At the time of going to press on Thursday three children were reportedly still in hospital.
A statement from the Regional Algarve Health Bureau (ARS), sent to The Portugal News, said that around 70 people had to be seen in hospitals after being struck down with food poisoning following a visit to the Street Food Festival in Portimão, which took place between 23 July and 2 August.
“On 30 July, 2015, at around 11pm, the Portimão Health Delegate was contacted due to the admission to local emergency rooms of people with clinical cases of gastroenteritis (fever, cramps, vomiting and diarrhoea) after eating food (suckling pig sandwiches)”, at the festival, the statement explained, adding: “An epidemiological investigation was immediately triggered, involving inspections of the establishment concerned and the gathering of food for analysis.”
ARS said the visitors to the street food festival who were admitted to hospital had been identified and enquiries carried out.
“According to the procedures to be followed in this type of event, the handlers [of the food] have been identified for tests and Emergency Rooms have been asked to proceed with the collection of faeces for the identification of the etiologic agent.”

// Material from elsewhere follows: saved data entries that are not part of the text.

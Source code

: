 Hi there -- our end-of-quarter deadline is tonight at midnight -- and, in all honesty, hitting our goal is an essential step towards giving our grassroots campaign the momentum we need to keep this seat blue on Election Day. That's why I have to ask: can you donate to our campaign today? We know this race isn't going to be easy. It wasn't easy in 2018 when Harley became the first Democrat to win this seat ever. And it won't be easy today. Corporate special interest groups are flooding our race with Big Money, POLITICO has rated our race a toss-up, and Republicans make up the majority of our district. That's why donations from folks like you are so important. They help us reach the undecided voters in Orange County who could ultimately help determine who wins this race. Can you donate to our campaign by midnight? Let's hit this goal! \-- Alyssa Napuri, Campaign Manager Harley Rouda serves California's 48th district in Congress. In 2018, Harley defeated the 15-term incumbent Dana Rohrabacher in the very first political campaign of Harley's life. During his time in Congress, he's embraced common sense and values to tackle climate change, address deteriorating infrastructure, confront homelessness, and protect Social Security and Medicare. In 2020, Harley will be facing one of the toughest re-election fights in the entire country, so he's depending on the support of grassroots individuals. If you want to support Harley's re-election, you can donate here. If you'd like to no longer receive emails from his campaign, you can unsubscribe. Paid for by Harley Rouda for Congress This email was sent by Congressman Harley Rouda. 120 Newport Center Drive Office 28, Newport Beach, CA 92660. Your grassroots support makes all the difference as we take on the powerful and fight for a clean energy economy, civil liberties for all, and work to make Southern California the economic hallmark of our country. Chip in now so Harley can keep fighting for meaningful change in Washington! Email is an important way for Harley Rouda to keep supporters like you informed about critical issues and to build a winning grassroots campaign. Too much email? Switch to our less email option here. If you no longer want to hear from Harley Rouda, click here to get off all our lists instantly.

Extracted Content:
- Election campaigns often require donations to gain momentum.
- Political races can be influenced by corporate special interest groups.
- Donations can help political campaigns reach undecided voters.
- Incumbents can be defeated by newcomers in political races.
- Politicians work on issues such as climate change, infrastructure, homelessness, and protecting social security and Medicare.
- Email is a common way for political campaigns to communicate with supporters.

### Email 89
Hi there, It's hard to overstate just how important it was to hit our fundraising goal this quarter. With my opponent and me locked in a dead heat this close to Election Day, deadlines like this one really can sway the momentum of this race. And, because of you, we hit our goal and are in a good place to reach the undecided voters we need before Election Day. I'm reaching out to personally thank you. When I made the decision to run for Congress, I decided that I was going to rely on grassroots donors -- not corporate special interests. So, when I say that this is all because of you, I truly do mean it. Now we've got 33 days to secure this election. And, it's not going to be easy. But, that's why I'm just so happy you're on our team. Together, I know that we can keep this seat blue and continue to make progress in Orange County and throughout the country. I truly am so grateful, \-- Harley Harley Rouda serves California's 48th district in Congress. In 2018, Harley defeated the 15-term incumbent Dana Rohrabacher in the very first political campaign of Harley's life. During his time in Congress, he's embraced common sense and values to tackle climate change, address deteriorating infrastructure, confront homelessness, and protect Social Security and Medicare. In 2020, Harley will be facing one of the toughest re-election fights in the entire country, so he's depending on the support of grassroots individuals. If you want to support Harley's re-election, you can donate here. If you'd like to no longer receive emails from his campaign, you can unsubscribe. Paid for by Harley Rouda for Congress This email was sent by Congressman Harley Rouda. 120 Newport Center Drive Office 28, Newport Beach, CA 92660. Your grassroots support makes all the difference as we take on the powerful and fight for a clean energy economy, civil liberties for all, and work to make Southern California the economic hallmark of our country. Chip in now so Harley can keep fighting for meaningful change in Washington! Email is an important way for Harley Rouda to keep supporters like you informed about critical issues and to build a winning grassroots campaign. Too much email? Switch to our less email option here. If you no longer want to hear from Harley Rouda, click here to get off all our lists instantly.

Analyses are still being carried out but no results have been released as yet.
The ARS’s Public Health and Planning Department as well as the Western Algarve health authority’s Public Health Unit are monitoring the situation and have informed health and safety authority ASAE of the episode.

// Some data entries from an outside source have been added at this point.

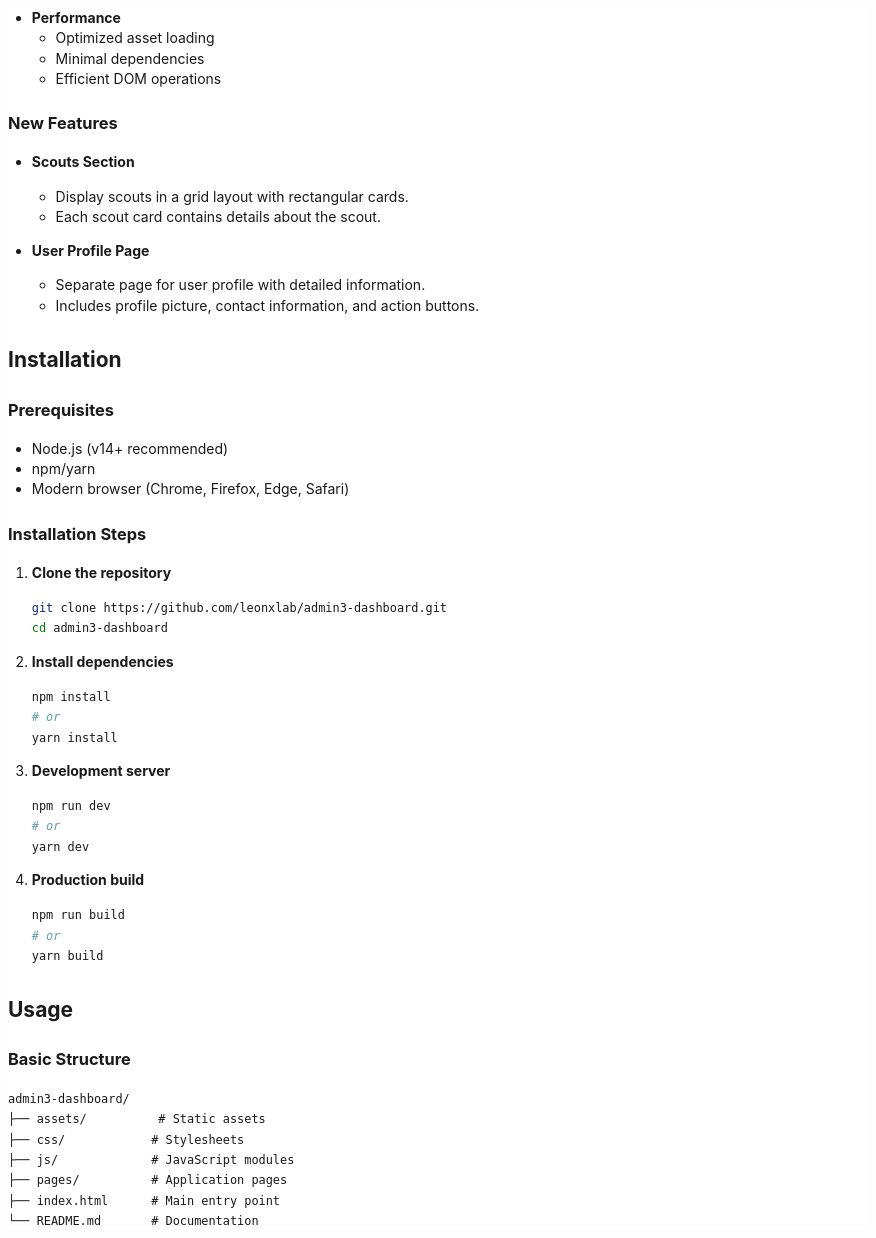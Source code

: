 - **Performance**
  - Optimized asset loading
  - Minimal dependencies
  - Efficient DOM operations

### New Features
- **Scouts Section**
  - Display scouts in a grid layout with rectangular cards.
  - Each scout card contains details about the scout.

- **User Profile Page**
  - Separate page for user profile with detailed information.
  - Includes profile picture, contact information, and action buttons.

## Installation

### Prerequisites
- Node.js (v14+ recommended)
- npm/yarn
- Modern browser (Chrome, Firefox, Edge, Safari)

### Installation Steps

1. **Clone the repository**
   ```bash
   git clone https://github.com/leonxlab/admin3-dashboard.git
   cd admin3-dashboard
   ```

2. **Install dependencies**
   ```bash
   npm install
   # or
   yarn install
   ```

3. **Development server**
   ```bash
   npm run dev
   # or
   yarn dev
   ```

4. **Production build**
   ```bash
   npm run build
   # or
   yarn build
   ```

## Usage

### Basic Structure
```
admin3-dashboard/
├── assets/          # Static assets
├── css/            # Stylesheets
├── js/             # JavaScript modules
├── pages/          # Application pages
├── index.html      # Main entry point
└── README.md       # Documentation
```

At the centre of the outbreak, according to reports, was a street food van selling suckling pig sandwiches.
The organisers of the event, which travels Portugal, reiterated that health authorities have carried out tests on the product in question and lamented the state of affairs.

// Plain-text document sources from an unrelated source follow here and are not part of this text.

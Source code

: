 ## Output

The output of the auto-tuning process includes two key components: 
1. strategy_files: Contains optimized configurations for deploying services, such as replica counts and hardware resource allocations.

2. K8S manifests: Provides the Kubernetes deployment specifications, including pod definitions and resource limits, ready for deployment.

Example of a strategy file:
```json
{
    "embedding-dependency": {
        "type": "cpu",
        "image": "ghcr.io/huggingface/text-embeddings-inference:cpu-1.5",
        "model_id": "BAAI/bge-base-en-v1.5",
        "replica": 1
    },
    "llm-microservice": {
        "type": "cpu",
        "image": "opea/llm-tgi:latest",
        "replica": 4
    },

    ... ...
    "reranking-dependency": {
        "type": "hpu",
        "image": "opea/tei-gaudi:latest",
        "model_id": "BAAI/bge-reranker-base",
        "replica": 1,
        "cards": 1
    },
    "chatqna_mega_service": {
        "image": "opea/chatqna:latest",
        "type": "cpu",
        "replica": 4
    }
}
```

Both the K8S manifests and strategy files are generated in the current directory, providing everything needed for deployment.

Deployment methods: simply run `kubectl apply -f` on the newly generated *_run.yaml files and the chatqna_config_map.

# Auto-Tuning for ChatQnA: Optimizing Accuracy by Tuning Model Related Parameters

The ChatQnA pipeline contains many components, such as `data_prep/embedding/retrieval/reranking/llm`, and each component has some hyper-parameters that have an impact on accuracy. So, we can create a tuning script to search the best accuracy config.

“The health department of Portimão was called to intervene and collect analyses of the product. There are still no conclusions from them, but apparently the product was being kept in perfect storage conditions and was in order to be served, which suggests that it is a bacterium in a specific part of the pig served on Wednesday and Thursday”, the Street Food Portugal association explained.
It added that the vendor nonetheless “took the initiative to throw out the pig and its derivatives, on the day the inspection was done.”
Street Food Portugal asked for those affected by the bacteria to “get in touch with those responsible so the necessary procedures for the accountability of the incident can be made.”
Commenting on the Portimão Sempre Facebook page, a father said he had been left “profoundly angered” after his young son was struck down after eating at the festival.
The man, whose son allegedly spent a night in hospital with “a liver crisis, the result of a gastroin-testinal infection caused by the Salmonella bacteria”, said he was incensed as the outbreak could have been avoided “if there had been competence and sense of responsibility by those who caused this situation or who could have avoided it.”
He questions why – given, he claims, that the first cases of food poisoning emerged on the Wednesday (29 July) and were verified by health authorities by the Friday (31 July) – the supplier was not closed down immediately, or removed itself until the event had finished, or why the organisers did not close the event down altogether.
“What confidence can we have in those whose obligation it is to defend us?” he fired.
The Portugal News asked Portimão Council and ASAE for comment, but none had been received at the time of going to press.
At least 20 street food vendors were confirmed to take part in the Portimão Street Food Festival.
On the event’s website, www.streetfoodportugal.pt, it claims that in Portugal “there are around 100 entrepreneurs with street food businesses and the number grows every week.”
Street Food Portugal believes that today the street food sector has a market potential of €2.5 million and can grow by 20 percent per year, “bringing new dynamics to the catering industry and the cities.”
“Therefore, street food certainly deserved an association, and Street Food Portugal was born, an association that aims to defend the rights of those working in street food and its representation in Portugal and abroad, the promotion of Portuguese street food nationally and internationally, as well as the development, expansion and education about products that contribute to the sector’s growth.”
During August and September the festival will be visiting cities including Faro, Costa da Caparica, and Oporto.